Esta diferencia pesa en tu decisión: uno lo compras hoy, el otro no.
¿Cuál comprar según lo que quieras hacer?
Al grano, que es lo que has venido a buscar.
Si lo tuyo es la radiofrecuencia de proximidad (tarjetas, mandos, infrarrojos, sensores) y quieres algo que funcione hoy y quepa en el bolsillo, compra el Flipper Zero. Está maduro, tiene una comunidad enorme y firmware que lo mejoran. Es la opción acertada para casi todo el mundo.
Si lo tuyo son las redes IP, el análisis de tráfico, el pentesting de infraestructura o trastear con un Linux portátil ampliable, espera al Flipper One. Eso sí, asume que la primera hornada va para desarrolladores y que tendrá las asperezas de un producto recién nacido.
¿Dudas y quieres empezar ya? Compra el Zero. Apostar por el One significa esperar meses sin fecha firme y toparte con un aparato en rodaje. Esperar al One solo merece la pena si tu objetivo es justo lo que el Zero no hace.
Y si te dedicas a la seguridad en serio, no elijas: acabarás teniendo los dos, porque cubren cosas distintas. Pero esa conversación llega cuando el One esté a la venta, y todavía no lo está.
Preguntas frecuentes
¿El Flipper One es la segunda versión del Flipper Zero? No. No es un Flipper Zero 2 ni su sucesor. Es un aparato distinto, un ordenador Linux para redes IP, mientras que el Zero es un multiusos de radiofrecuencia de proximidad. Trabajan en capas diferentes y se complementan.

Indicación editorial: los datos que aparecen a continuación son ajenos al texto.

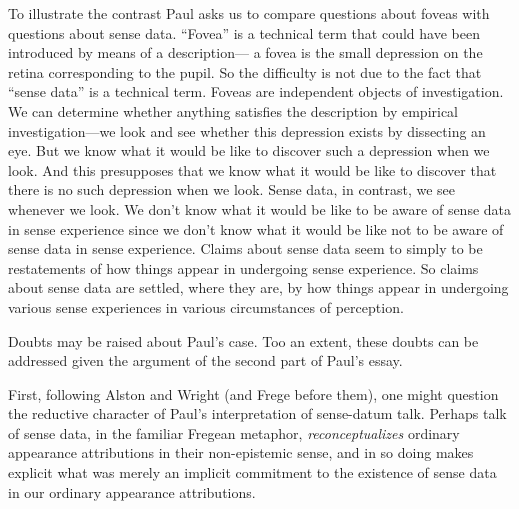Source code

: \documentclass[11pt]{article}
\begin{document}
To illustrate the contrast Paul asks us to compare questions about foveas with questions about sense data. ``Fovea'' is a technical term that could have been introduced by means of a description--- a fovea is the small depression on the retina corresponding to the pupil. So the difficulty is not due to the fact that ``sense data'' is a technical term. Foveas are independent objects of investigation. We can determine whether anything satisfies the description by empirical investigation---we look and see whether this depression exists by dissecting an eye. But we know what it would be like to discover such a depression when we look. And this presupposes that we know what it would be like to discover that there is no such depression when we look. Sense data, in contrast, we see whenever we look. We don't know what it would be like to be aware of sense data in sense experience since we don't know what it would be like not to be aware of sense data in sense experience. Claims about sense data seem to simply to be restatements of how things appear in undergoing sense experience. So claims about sense data are settled, where they are, by how things appear in undergoing various sense experiences in various circumstances of perception.

\begin{discussion}
    Doubts may be raised about Paul's case. Too an extent, these doubts can be addressed given the argument of the second part of Paul's essay.
    
    First, following Alston and Wright (and Frege before them), one might question the reductive character of Paul's interpretation of sense-datum talk. Perhaps talk of sense data, in the familiar Fregean metaphor, \emph{reconceptualizes} ordinary appearance attributions in their non-epistemic sense, and in so doing makes explicit what was merely an implicit commitment to the existence of sense data in our ordinary appearance attributions.
\end{discussion}
\end{document}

¿Cuándo se podrá comprar el Flipper One? Se anunció el 21 de mayo de 2026 y está en desarrollo. La versión para desarrolladores se espera no antes del verano de 2026, y la de consumo no tiene fecha. Hoy no está a la venta.
¿Cuánto va a costar el Flipper One? La compañía ha declarado un precio objetivo por debajo de 350 dólares para la configuración base, sin el módulo celular. No es un precio cerrado: la propia marca avisa de que puede variar según el coste de los componentes y la crisis de RAM.
¿Cuánto cuesta el Flipper Zero en España? El precio oficial es de 169 dólares. En España suele situarse entre 180 y 220 euros según disponibilidad, vía distribuidores europeos o vendedores terceros en Amazon.
¿El Flipper Zero puede abrir cualquier coche? No. Los coches modernos usan códigos rotativos cifrados que no se replican copiando la señal. Solo funcionaría con sistemas antiguos y concretos. Su uso real es auditar dispositivos propios y aprender sobre radiofrecuencia.
¿Cuál compro si estoy empezando? El Flipper Zero. Está disponible, es más sencillo, cabe en el bolsillo y tiene una comunidad enorme detrás. El Flipper One tiene sentido si tu objetivo son las redes IP y puedes esperar a que salga.
¿Es legal usar el Flipper Zero en España? Sí. Es legal tenerlo, comprarlo y usarlo en España y la Unión Europea, siempre con un uso responsable sobre tus propios dispositivos o en entornos autorizados. Acceder a sistemas ajenos sin permiso sigue siendo ilegal.